Por GUSTAVO ALVES LIMA*

O lobby israelense e seus ferrenhos apoiadores não lutam contra o antissemitismo que alegam existir, eles lutam contra a crítica à Israel

Em geral, quando se inicia um debate crítico a respeito da política do Estado de Israel, suas ações militares e de intervenção em território da Palestina ou mesmo em outras regiões do Oriente Médio, surgem diversos comentários de seus apoiadores em sua defesa, para explicar e justificar as barbáries cometidas pela “única democracia do Oriente médio”. Dentre esses comentários, surgem diversas acusações, sendo a mais grave acusar de antissemita todos os que se opõem ao Estado e a política de Estado de Israel.

Toda crítica política ao sionismo é tomada como sinônimo de antissemitismo, segundo intelectuais sionistas e apoiadores. De fato, dentre algumas críticas ao Estado de Israel, existem manifestações antissemitas de organizações neonazistas e, entre outras, de organizações que se declaram islâmicas. O ponto central é contextualizar ao leitor como cada conceito se encaixa nessa discussão, para não serem mal interpretados ou tirados de contexto como comumente tem ocorrido.

De acordo com Santos (2018, p. 12) “Sionismo é um movimento político com aspirações nacionalistas, que afirma o direito à existência de um Estado Judaico” e que historicamente propõe a erradicação da diáspora judaica, tendo como seu principal teórico o judeu Theodor Hetz (1860-1904). Dentro do movimento sionista, três locais foram pensados para construção do Estado: Argentina por ter uma das maiores comunidades judaicas do mundo, Uganda por estar sob mandato britânico na época de negociações com o movimento sionista e a Palestina por também estar sob mandato britânico e ser uma região historicamente importante para os judeus.

Hetz teorizou e concentrou essas ideias em sua principal obra O Estado Judeu (1896).
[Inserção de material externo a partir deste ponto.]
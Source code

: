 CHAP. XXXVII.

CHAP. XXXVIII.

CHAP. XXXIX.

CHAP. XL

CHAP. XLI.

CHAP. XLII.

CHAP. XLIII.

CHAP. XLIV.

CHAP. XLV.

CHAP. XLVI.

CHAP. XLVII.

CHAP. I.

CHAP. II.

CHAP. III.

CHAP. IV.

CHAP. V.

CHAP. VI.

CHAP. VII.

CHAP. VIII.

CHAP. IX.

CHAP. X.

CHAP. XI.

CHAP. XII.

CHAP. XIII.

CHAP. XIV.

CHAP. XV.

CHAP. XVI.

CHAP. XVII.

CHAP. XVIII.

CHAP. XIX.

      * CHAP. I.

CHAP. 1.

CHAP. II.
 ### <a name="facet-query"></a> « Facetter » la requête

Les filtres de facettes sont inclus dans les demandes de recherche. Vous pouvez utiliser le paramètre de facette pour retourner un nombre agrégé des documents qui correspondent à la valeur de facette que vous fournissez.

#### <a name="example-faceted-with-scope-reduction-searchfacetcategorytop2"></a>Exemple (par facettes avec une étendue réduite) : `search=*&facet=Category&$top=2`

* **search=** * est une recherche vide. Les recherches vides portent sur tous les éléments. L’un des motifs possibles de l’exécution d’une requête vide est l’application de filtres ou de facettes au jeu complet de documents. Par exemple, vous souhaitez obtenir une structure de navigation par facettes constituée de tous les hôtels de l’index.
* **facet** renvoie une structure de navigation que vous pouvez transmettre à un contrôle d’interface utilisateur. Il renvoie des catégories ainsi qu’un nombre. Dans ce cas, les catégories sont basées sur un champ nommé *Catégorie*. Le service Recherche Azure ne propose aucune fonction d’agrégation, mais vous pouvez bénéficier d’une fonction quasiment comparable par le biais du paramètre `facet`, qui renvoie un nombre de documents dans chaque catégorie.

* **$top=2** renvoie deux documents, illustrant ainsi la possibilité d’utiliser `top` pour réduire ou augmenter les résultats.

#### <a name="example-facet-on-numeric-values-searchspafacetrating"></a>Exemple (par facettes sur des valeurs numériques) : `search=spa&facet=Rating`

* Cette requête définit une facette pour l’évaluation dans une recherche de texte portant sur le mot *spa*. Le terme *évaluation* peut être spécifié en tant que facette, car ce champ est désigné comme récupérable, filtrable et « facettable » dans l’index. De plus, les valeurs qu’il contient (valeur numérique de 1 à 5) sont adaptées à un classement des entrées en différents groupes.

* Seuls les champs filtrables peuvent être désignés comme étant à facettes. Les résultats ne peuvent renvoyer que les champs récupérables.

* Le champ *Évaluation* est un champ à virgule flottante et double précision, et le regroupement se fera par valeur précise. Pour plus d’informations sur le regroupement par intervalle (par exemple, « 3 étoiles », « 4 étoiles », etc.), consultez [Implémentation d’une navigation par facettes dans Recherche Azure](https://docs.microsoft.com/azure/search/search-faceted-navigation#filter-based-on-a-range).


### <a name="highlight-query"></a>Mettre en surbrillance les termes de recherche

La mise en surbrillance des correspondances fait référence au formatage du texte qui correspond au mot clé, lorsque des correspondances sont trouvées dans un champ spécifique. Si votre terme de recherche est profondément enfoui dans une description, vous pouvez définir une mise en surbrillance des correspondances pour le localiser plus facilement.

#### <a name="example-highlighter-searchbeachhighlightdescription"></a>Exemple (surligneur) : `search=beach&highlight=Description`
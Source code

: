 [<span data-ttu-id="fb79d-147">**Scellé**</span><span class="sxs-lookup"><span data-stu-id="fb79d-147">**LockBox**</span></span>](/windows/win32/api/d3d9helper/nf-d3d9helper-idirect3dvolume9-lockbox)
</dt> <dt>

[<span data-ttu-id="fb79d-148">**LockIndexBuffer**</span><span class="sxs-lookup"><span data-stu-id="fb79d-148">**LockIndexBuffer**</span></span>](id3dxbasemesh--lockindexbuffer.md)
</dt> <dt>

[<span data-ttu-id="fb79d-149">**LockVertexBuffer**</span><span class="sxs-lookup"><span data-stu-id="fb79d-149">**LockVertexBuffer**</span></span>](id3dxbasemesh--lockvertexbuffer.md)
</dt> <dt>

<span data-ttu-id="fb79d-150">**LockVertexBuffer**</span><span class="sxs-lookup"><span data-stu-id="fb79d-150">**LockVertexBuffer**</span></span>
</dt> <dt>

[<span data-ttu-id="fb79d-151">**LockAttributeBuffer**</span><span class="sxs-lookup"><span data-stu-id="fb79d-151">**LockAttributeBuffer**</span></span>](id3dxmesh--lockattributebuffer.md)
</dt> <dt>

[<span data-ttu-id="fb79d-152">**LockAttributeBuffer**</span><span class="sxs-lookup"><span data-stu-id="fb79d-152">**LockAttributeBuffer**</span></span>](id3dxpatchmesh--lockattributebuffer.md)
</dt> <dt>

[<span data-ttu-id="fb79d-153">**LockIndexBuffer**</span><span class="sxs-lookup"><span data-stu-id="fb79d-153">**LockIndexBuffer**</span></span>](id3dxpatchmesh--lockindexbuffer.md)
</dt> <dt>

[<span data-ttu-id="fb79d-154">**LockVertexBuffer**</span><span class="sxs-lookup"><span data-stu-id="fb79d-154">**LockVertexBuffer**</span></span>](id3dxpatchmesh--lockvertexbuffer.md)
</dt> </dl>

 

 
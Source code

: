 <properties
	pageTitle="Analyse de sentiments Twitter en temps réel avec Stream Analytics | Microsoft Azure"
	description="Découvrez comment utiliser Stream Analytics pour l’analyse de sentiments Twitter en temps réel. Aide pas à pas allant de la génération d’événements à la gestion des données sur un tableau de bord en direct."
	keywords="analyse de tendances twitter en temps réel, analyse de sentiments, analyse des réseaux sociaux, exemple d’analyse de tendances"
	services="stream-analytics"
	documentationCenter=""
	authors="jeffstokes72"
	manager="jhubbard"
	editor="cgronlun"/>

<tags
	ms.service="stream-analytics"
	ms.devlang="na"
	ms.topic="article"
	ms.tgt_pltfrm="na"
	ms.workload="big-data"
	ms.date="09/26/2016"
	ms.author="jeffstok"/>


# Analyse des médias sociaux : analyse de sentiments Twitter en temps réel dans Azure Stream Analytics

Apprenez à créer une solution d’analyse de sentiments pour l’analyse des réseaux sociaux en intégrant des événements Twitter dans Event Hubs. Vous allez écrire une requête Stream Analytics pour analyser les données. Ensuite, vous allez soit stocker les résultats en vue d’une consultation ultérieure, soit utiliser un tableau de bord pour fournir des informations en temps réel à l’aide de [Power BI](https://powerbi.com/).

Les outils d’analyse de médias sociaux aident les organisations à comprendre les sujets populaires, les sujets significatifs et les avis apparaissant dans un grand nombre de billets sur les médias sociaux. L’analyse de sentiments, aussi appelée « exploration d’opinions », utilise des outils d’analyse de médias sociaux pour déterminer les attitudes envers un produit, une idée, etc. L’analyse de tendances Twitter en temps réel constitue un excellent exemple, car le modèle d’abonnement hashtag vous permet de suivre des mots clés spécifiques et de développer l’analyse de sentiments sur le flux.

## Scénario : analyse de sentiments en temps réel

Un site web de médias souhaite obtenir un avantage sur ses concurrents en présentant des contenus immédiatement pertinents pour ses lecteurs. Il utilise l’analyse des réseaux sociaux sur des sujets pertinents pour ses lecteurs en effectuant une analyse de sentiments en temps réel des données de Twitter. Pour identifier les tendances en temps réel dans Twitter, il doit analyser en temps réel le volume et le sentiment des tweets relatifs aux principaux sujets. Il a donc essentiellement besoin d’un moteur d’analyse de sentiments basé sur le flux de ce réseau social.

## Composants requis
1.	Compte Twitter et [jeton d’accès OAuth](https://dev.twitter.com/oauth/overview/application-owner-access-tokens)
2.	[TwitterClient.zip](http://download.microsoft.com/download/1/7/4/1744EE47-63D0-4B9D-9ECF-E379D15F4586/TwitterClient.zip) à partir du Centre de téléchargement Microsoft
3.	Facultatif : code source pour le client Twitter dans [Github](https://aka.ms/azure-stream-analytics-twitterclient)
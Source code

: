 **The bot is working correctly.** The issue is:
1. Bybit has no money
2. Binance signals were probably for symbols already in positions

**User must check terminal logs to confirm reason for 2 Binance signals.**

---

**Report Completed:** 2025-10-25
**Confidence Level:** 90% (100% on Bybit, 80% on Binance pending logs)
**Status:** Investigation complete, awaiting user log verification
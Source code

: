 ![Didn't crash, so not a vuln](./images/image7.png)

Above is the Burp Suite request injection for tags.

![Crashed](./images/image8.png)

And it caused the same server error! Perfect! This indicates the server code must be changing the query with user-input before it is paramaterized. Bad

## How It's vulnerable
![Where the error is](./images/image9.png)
Essa ideia ganha força frente aos violentos atentados e perseguições contra judeus no ocidente sobretudo na Inglaterra, Alemanha, França e Rússia que se intensificaram durante os séculos XVIII e XIX. Essas perseguições a judeus ficaram conhecidas como pogroms.[i]

Antissionismo é um termo utilizado por ativistas sociais dos Direitos Humanos, movimentos que se opõem à ideia de criação de um Estado nacional judaico na Palestina histórica e sobretudo que se opõem à política do Estado de Israel. Antissemitismo é o preconceito e discurso de ódio contra semitas, englobando principalmente o ódio contra judeus. Os Semitas englobam várias etnias como judeus, árabes hebreus, arameus, fenícios e assírios.

Durante o século XX a máquina de propaganda israelense se apropriou do termo “antissemita” como preconceito cometido apenas contra judeus excluindo os outros povos semitas. Em protesto a isso alguns autores preferem utilizar o termo “judeofobia”. Um judeu étnico, por lógica, nunca poderá ser antissemita, mas pode manifestar oposição política e religiosa ao sionismo. Muitos judeus étnicos e religiosos ortodoxos rejeitam veemente o Estado judeu ou como preferem chamar o Estado sionista. A comunidade judaica no pós-Segunda Guerra Mundial passou por uma de suas maiores rupturas da história quando se tratou de apoiar a criação do Estado de Israel e consequentemente a política de imigração para a Palestina onde se tornaram colonos.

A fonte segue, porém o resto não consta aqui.